The Memo AI Developer API uses API keys (personal access tokens). One key authenticates both the REST API and the MCP server.
Creating a key
In the web app, open Settings → API & MCP and click Create key. You'll see the full key once — copy it immediately and store it somewhere safe.
Create API key- Keys start with the
mk_live_prefix. - Only the key's suffix (last few characters) is stored for display — the key itself is hashed (SHA-256) and never recoverable. If you lose it, create a new one.
- You can set an optional expiry date. After it passes, the key stops working.
Plan requirement
API & MCP access is available on Pro and Expert plans. Calls with a key on a plan
without API access return 403 api_access_denied.
Using a key
Send the key as a Bearer token in the Authorization header:
curl https://app.memoai.tech/api/v1/developer/transcriptions \
-H "Authorization: Bearer mk_live_your_key_here"Never put keys in the URL
Passing a key as a query parameter is rejected with 401. URLs leak into logs, browser
history and analytics — always use the Authorization header.
Scope: workspace-level
A key is bound to one workspace and acts on behalf of the member who created it:
- It can read and export transcriptions in that workspace only.
- Every member of a workspace can create their own keys.
- A workspace OWNER can see (and revoke) all keys in the workspace; other members see only their own.
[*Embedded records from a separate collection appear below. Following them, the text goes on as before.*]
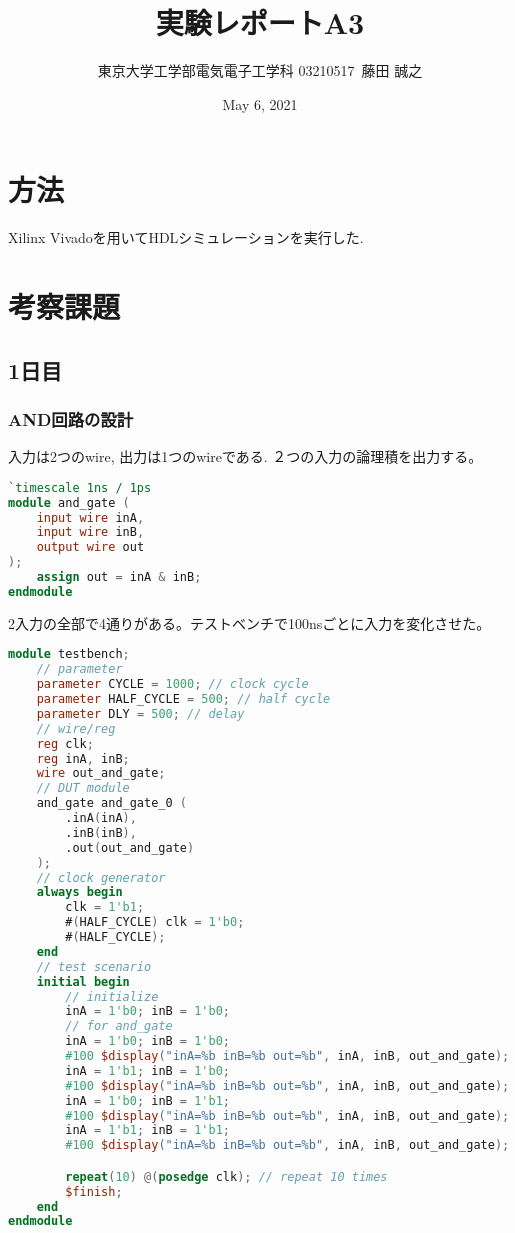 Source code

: \documentclass{ltjsarticle}
\title{実験レポートA3}
\author{東京大学工学部電気電子工学科 03210517\ 藤田 誠之 }
\date{May 6, 2021}
\begin{document}
\maketitle
\section{方法}
Xilinx Vivadoを用いてHDLシミュレーションを実行した.
\section{考察課題}
\subsection{1日目}
\subsubsection{AND回路の設計}

入力は2つのwire, 出力は1つのwireである. ２つの入力の論理積を出力する。
\begin{lstlisting}[caption=AND回路デザイン,language=verilog]
`timescale 1ns / 1ps
module and_gate (
    input wire inA,
    input wire inB,
    output wire out
);
    assign out = inA & inB;
endmodule
\end{lstlisting}
2入力の全部で4通りがある。テストベンチで100nsごとに入力を変化させた。
\begin{lstlisting}[caption=AND回路テストベンチ,language=verilog]
    module testbench;
    // parameter
    parameter CYCLE = 1000; // clock cycle
    parameter HALF_CYCLE = 500; // half cycle
    parameter DLY = 500; // delay
    // wire/reg
    reg clk;
    reg inA, inB;
    wire out_and_gate;
    // DUT module
    and_gate and_gate_0 (
        .inA(inA),
        .inB(inB),
        .out(out_and_gate)
    );
    // clock generator
    always begin
        clk = 1'b1;
        #(HALF_CYCLE) clk = 1'b0;
        #(HALF_CYCLE);
    end
    // test scenario
    initial begin
        // initialize
        inA = 1'b0; inB = 1'b0; 
        // for and_gate
        inA = 1'b0; inB = 1'b0;
        #100 $display("inA=%b inB=%b out=%b", inA, inB, out_and_gate);
        inA = 1'b1; inB = 1'b0;
        #100 $display("inA=%b inB=%b out=%b", inA, inB, out_and_gate);  
        inA = 1'b0; inB = 1'b1;
        #100 $display("inA=%b inB=%b out=%b", inA, inB, out_and_gate);  
        inA = 1'b1; inB = 1'b1;
        #100 $display("inA=%b inB=%b out=%b", inA, inB, out_and_gate);

        repeat(10) @(posedge clk); // repeat 10 times
        $finish;
    end
endmodule
\end{lstlisting}
\end{document}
- If the creating member loses access to the workspace, the key is automatically deactivated.
To work with multiple workspaces, create one key per workspace.
Rate limits
Limits are applied per key:
| Surface | Limit |
|---|---|
| Data endpoints (list / get / export / bulk) | 500 requests / minute |
| Key management (create / list / update / revoke) | 180 requests / minute |
Exceeding a limit returns 429 Too Many Requests. Back off and retry after a
short pause; don't hammer with automatic immediate retries.
Revoking a key
In Settings → API & MCP, delete a key to revoke it immediately. Any further request with
that key returns 401. Revocation can't be undone — issue a new key to restore access.
Security best practices
- Store keys as secrets — environment variables or a secrets manager, never in source control.
- One key per integration so you can revoke a single one without breaking the others.
- Set an expiry for short-lived or third-party use.
- Rotate periodically: create the new key, switch your integration over, then delete the old one.
- Scope down: use a dedicated workspace for an integration when it only needs a subset of data.